Functions and Relations in First Order Logic
In a recent conversation, James enlightened me about the connection between functions and relations in first order logic. In this short post I'd like to share the insight.
Functions, of course, are a certain kind of relation—a total, functional relation. In set theory we directly define functions that way, and in any first order logic we think of a function f(x)
and the relation f(x) = y
as representing the same thing. Yet there is a definite difference between the two: syntactically, they inhabit different slots, and semantically, functions are a lot easier to deal with in most cases (since you can compute an output without having to check side conditions). So what is the relationship between the two?
From functions to relations
Say you have some first-order logic formula, in prenex form (quantifiers out front), so that it looks like Q σ, φ[σ]
, where Q
is some set of nested quantifiers, σ
is the list of variables those quantifiers quantify over, and φ[σ]
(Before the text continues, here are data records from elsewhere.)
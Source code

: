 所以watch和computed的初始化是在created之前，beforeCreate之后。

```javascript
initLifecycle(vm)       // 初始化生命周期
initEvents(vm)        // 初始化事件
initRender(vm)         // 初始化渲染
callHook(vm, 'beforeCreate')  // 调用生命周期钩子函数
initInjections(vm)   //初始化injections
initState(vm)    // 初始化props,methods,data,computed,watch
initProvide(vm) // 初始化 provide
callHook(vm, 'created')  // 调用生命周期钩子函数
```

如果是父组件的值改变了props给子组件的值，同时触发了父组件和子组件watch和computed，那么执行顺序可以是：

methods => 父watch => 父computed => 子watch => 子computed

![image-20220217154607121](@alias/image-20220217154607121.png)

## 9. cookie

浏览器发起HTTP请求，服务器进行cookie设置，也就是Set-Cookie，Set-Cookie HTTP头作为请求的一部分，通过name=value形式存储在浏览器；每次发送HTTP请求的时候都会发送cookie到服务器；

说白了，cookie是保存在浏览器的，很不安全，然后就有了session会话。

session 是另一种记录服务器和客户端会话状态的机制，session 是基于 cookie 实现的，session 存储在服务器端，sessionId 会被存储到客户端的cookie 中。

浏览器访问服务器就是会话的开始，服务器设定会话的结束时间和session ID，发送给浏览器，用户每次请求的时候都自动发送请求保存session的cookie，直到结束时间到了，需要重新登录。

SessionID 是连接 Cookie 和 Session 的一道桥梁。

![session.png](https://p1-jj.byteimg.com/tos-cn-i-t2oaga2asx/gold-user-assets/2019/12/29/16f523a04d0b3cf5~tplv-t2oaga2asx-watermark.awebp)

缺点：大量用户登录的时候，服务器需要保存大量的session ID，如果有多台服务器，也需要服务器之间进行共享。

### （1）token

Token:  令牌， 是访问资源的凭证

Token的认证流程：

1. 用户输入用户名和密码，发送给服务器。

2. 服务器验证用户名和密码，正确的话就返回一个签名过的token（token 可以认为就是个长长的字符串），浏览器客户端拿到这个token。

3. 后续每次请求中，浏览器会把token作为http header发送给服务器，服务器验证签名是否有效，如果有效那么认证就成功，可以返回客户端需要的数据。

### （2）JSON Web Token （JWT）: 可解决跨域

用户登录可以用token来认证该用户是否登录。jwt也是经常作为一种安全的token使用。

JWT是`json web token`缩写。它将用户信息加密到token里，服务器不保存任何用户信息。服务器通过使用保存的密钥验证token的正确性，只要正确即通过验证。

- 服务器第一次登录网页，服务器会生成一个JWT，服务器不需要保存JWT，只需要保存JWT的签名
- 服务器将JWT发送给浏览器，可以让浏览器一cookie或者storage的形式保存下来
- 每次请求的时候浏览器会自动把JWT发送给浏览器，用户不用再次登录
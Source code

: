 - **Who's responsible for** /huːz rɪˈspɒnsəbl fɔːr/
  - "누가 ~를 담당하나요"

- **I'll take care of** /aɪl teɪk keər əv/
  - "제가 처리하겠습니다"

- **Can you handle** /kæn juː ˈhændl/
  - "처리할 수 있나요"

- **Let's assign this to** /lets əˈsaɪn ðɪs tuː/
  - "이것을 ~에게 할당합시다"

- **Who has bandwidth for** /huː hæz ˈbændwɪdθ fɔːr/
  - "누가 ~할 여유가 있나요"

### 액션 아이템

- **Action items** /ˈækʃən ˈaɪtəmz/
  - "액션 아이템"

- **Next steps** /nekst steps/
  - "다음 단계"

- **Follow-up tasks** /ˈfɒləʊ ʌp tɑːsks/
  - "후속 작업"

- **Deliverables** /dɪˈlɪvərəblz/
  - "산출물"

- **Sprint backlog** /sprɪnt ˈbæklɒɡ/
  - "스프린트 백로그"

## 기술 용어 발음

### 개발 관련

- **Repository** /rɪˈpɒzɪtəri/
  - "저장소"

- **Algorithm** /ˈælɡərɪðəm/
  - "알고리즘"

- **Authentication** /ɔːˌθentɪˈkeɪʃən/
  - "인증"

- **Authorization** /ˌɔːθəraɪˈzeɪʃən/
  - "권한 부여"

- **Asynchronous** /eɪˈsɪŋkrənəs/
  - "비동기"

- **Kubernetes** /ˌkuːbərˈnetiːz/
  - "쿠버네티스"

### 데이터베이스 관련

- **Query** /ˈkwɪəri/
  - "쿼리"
is the quantifier-free part of the formula. Now let's suppose that φ
calls f
somewhere in its statement, so that φ[σ]
is actually φ[f(γ[σ]), σ]
. How can we rewrite the formula to have equivalent meaning, using the relation form f(x) = y
instead of f(x)
?
The key insight is that we introduce a fresh variable for the "output" of the function. We introduce it existentially; this is safe because such a value also exists, by the fact that the relation is total. So we can rewrite:
Q σ, φ[f(γ[σ]), σ] ⇝ Q σ ∃ x, f(γ[σ]) = x ∧ φ[x, σ]
You can do this rewriting once for every function invocation and end up with a logical formula, equivalent to the original, that only uses functions in their relation form. At this point, you can replace every function symbol with a true relation whose totality and functionality are added as axioms.
From relations to functions
This reduction from functions to relations makes functions seem uninteresting: just relations with some axioms; why not other axioms or something? Why are functions so interesting and useful? How do those axioms become so useful?
It turns out (this is the insightful part that James explained to me) that you can use skolemization1 [1 Note that normally in first order logic, skolemization refers to adding a new function symbol, not quantifying over a new function. Most of the same reasoning would apply as in this post, but you would lose the direct appearance of a meta-theoretic function, so I am using this higher-order form of skolemization instead.] to go back from relations to functions. The idea here is that any time you have a formula like this:
∀ x : A, ∃ y : B, φ[x, y]
You could rewrite it in such as way as to move the ∃
to the outside:
∃ f : A → B, ∀ x : A, φ[x, f(x)]
By repeatedly doing this process, you can turn the prenex form formula into a formula with a single quantifier alternation (∃ ∀) as long as you were willing to transition into a higher-order logic that had a notion of functions. Applying this trick to the relationized function from the previous sections, we get:
Q σ ∃ x, f(γ[σ]) = x ∧ φ[x, σ] ⇝ ∃ f' Q σ, f(γ[σ]) = f'(σ) ∧ φ[f'(σ), σ]
Now it is clear that if f
is a function, in a sense corresponding to the higher-order notion of function (which, if you have the usual function axioms and are working in a normal logic, is guaranteed), then such an f'
must exist—it is f'(σ) = f(γ[σ])
. And with this definition the first conjunct is trivially true, so we can remove both the ∃
quantifier from the front as well as the first conjunct, and expand f'
to rewrite
∃ f' Q σ, f(γ[σ]) = f'(σ) ∧ φ[f'(σ), σ] ⇝ Q σ, φ[f(γ[σ]), σ]
which is right where we started.
Conclusion
Functions are relations, but they gain additional power for a "spooky correspondence": a function term in the theory corresponds2 [2 Usually?] to the meta-theoretic notion of a function, and in particular the one that arises from using skolemization to turn quantifier alternation into higher order logic. This intuition helps clarify, I think. The intuition might also be useful in thinking about what is achievable with linear meta-theories or other meta-theories with restricted notions of function.
Edit: Thanks to James for reminding me that it is called “skolemization” and pointing out that I am using a slightly weird higher-order form.
Footnotes:
Note that normally in first order logic, skolemization refers to adding a new function symbol, not quantifying over a new function. Most of the same reasoning would apply as in this post, but you would lose the direct appearance of a meta-theoretic function, so I am using this higher-order form of skolemization instead.
Usually?